[Records contained in a dataset]
-- Opening Marker --
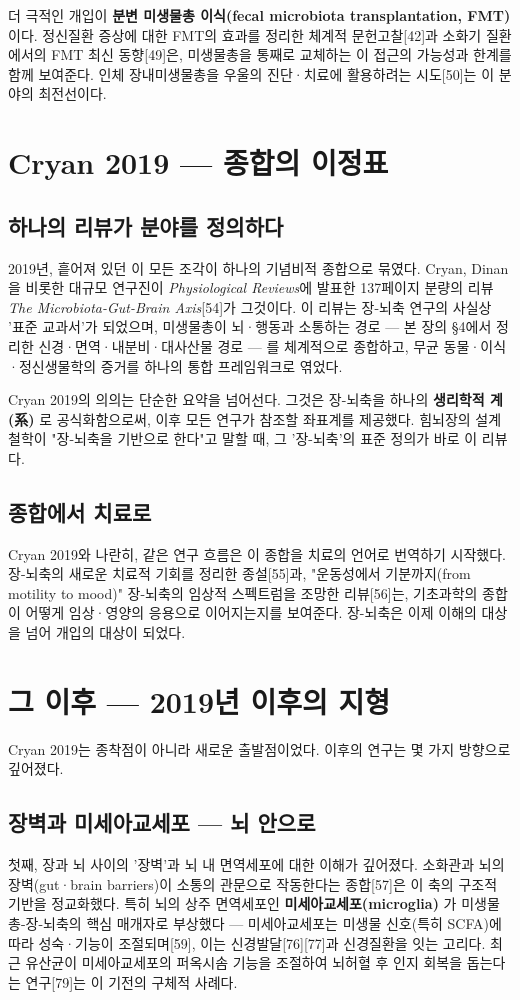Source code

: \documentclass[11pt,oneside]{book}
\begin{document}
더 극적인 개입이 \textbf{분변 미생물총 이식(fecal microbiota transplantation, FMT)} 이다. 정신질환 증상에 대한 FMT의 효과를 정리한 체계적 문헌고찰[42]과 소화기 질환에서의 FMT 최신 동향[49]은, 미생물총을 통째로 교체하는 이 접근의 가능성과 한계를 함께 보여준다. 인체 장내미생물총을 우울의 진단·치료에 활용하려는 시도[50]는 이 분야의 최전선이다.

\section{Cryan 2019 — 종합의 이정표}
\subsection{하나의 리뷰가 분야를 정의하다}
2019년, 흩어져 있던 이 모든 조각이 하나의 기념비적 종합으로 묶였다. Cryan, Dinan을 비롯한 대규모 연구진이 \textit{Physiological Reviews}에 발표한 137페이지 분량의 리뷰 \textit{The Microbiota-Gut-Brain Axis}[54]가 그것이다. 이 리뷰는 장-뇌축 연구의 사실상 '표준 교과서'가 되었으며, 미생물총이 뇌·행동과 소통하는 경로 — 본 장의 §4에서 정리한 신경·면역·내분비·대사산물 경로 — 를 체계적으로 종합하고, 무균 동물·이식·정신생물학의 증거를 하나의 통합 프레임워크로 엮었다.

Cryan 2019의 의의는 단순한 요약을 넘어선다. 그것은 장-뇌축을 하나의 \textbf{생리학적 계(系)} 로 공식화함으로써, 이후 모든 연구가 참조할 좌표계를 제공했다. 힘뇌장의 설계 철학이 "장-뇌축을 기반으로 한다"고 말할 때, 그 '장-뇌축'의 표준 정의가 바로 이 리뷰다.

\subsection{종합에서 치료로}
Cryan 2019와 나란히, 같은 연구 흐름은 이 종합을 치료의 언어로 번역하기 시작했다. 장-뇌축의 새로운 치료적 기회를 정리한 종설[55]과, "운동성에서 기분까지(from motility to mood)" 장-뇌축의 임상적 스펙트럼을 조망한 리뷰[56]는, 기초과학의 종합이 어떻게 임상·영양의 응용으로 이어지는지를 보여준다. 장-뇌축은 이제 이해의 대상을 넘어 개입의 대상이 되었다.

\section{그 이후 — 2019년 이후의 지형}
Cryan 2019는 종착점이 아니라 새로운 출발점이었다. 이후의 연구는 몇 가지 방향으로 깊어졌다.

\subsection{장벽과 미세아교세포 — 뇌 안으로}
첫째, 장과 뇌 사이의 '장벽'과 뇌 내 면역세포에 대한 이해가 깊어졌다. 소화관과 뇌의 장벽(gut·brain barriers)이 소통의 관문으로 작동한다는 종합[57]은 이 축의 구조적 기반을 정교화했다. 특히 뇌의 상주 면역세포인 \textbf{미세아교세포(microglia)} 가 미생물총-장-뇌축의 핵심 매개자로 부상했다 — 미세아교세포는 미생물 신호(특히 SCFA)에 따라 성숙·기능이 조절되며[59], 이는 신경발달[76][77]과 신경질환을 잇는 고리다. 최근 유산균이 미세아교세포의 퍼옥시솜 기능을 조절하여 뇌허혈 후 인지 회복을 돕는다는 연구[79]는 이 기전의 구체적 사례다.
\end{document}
-- Closing Marker --
-- Opening Marker --
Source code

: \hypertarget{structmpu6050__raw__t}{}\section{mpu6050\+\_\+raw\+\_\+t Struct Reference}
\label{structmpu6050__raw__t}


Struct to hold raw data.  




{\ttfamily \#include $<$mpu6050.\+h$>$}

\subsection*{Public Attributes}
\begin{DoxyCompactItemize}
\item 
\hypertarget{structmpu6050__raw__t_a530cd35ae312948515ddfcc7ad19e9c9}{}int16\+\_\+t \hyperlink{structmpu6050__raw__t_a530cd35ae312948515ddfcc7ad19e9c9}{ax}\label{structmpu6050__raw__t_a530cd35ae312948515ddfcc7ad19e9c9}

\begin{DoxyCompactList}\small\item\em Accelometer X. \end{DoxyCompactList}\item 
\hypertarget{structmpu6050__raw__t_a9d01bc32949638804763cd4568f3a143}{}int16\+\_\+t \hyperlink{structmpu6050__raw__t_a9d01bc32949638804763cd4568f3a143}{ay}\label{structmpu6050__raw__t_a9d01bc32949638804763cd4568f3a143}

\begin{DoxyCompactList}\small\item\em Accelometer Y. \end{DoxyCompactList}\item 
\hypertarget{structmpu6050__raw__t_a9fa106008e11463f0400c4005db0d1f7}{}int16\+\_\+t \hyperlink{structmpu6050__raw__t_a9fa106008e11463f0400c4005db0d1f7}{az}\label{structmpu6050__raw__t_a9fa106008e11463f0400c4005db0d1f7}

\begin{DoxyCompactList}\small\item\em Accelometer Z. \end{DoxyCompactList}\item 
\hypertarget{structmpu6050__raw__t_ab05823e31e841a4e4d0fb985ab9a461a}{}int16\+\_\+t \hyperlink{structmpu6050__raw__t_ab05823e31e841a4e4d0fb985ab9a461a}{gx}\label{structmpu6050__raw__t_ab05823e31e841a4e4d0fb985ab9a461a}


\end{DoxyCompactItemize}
-- Closing Marker --
• EXERCISE DESCRIPTION: Show the lines of the records that include the string "DoxyCompactList".

• WRITTEN SOLUTION:
\begin{DoxyCompactList}\small\item\em Accelometer X. \end{DoxyCompactList}\item 
\begin{DoxyCompactList}\small\item\em Accelometer Y. \end{DoxyCompactList}\item 
\begin{DoxyCompactList}\small\item\em Accelometer Z. \end{DoxyCompactList}\item 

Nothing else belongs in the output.